Optimal Bayesian Affine Estimator and Active Learning for the Wiener Model
Sasan Vakili, Manuel Mazo, Peyman Mohajerin Esfahani
TL;DR
The paper develops a Bayesian estimation framework for Wiener models with known linear dynamics and an unknown static nonlinear block, deriving a closed-form optimal affine estimator expressed via dynamic basis statistics (DBS). It analyzes key properties including Bayesian unbiasedness, posterior updates, monotone error reduction, and consistency conditions; for Fourier bases, explicit DBS expressions reveal single-trajectory inconsistency under stochastic instability and motivate an active-learning input design to minimize estimation error. The approach is validated numerically, showing clear improvements over regularized least-squares methods, and the BAL variant with active learning yields the best performance in many scenarios. The work provides practical tools for accurate nonlinear system identification under correlated noise and presents an open-source MATLAB library to enable reproducibility and further research.
Abstract
This paper presents a Bayesian estimation framework for Wiener models, focusing on learning nonlinear output functions under known linear state dynamics. We derive a closed-form optimal affine estimator for the unknown parameters, characterized by the so-called "dynamic basis statistics" (DBS).

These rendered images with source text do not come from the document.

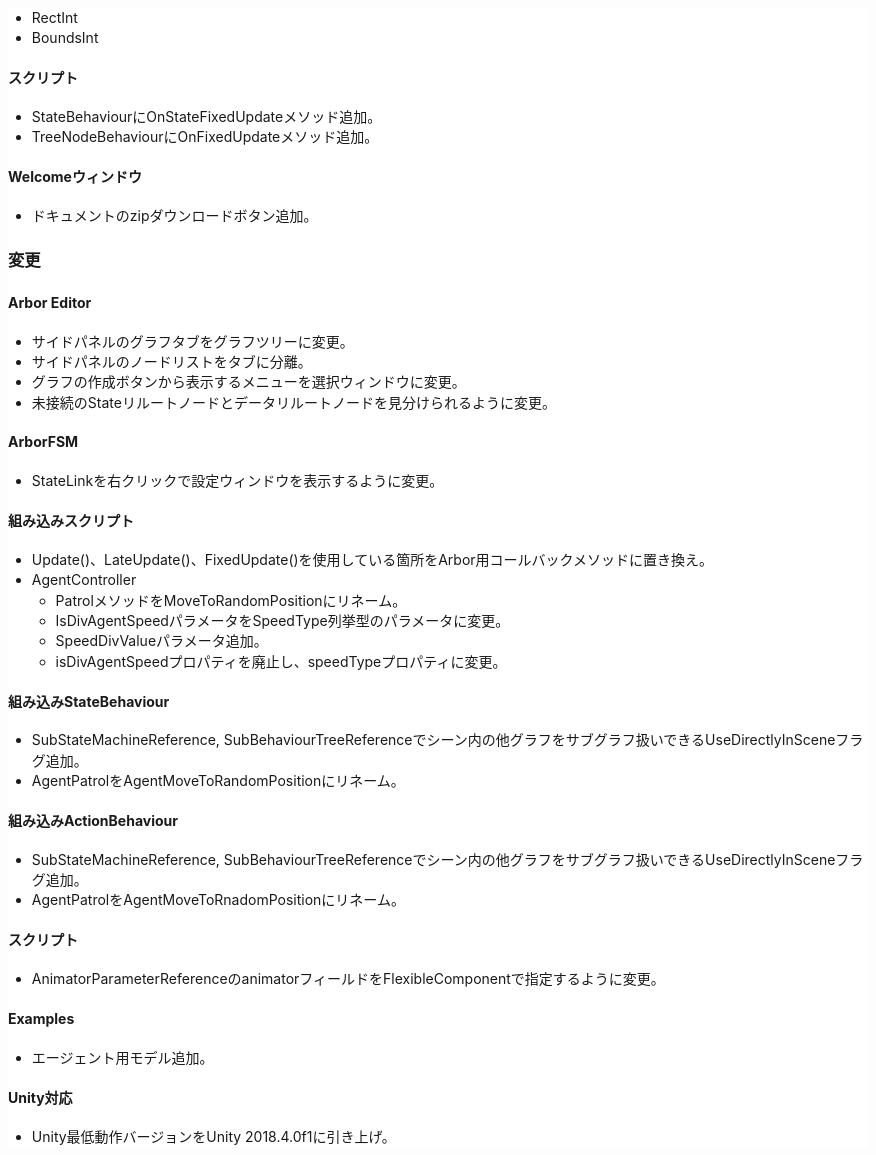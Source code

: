   - RectInt
  - BoundsInt

#### スクリプト

- StateBehaviourにOnStateFixedUpdateメソッド追加。
- TreeNodeBehaviourにOnFixedUpdateメソッド追加。

#### Welcomeウィンドウ

- ドキュメントのzipダウンロードボタン追加。

### 変更

#### Arbor Editor

- サイドパネルのグラフタブをグラフツリーに変更。
- サイドパネルのノードリストをタブに分離。
- グラフの作成ボタンから表示するメニューを選択ウィンドウに変更。
- 未接続のStateリルートノードとデータリルートノードを見分けられるように変更。

#### ArborFSM

- StateLinkを右クリックで設定ウィンドウを表示するように変更。

#### 組み込みスクリプト

- Update()、LateUpdate()、FixedUpdate()を使用している箇所をArbor用コールバックメソッドに置き換え。
- AgentController
  - PatrolメソッドをMoveToRandomPositionにリネーム。
  - IsDivAgentSpeedパラメータをSpeedType列挙型のパラメータに変更。
  - SpeedDivValueパラメータ追加。
  - isDivAgentSpeedプロパティを廃止し、speedTypeプロパティに変更。

#### 組み込みStateBehaviour

- SubStateMachineReference, SubBehaviourTreeReferenceでシーン内の他グラフをサブグラフ扱いできるUseDirectlyInSceneフラグ追加。
- AgentPatrolをAgentMoveToRandomPositionにリネーム。

#### 組み込みActionBehaviour

- SubStateMachineReference, SubBehaviourTreeReferenceでシーン内の他グラフをサブグラフ扱いできるUseDirectlyInSceneフラグ追加。
- AgentPatrolをAgentMoveToRnadomPositionにリネーム。

#### スクリプト

- AnimatorParameterReferenceのanimatorフィールドをFlexibleComponentで指定するように変更。

#### Examples

- エージェント用モデル追加。

#### Unity対応

- Unity最低動作バージョンをUnity 2018.4.0f1に引き上げ。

Several features of the proposed estimator are studied, including Bayesian unbiasedness, closed-form posterior statistics, error monotonicity in trajectory length, and consistency condition (also known as persistent excitation). In the special case of Fourier basis functions, we demonstrate that the closed-form description is computationally available, as the Fourier DBS enjoys explicit expressions. Furthermore, we identify an inherent inconsistency in the Fourier bases for single-trajectory measurements, regardless of the input excitation. Leveraging the closed-form estimation error, we develop an active learning algorithm synthesizing input signals to minimize estimation error. Numerical experiments validate the efficacy of our approach, showing significant improvements over traditional regularized least-squares methods.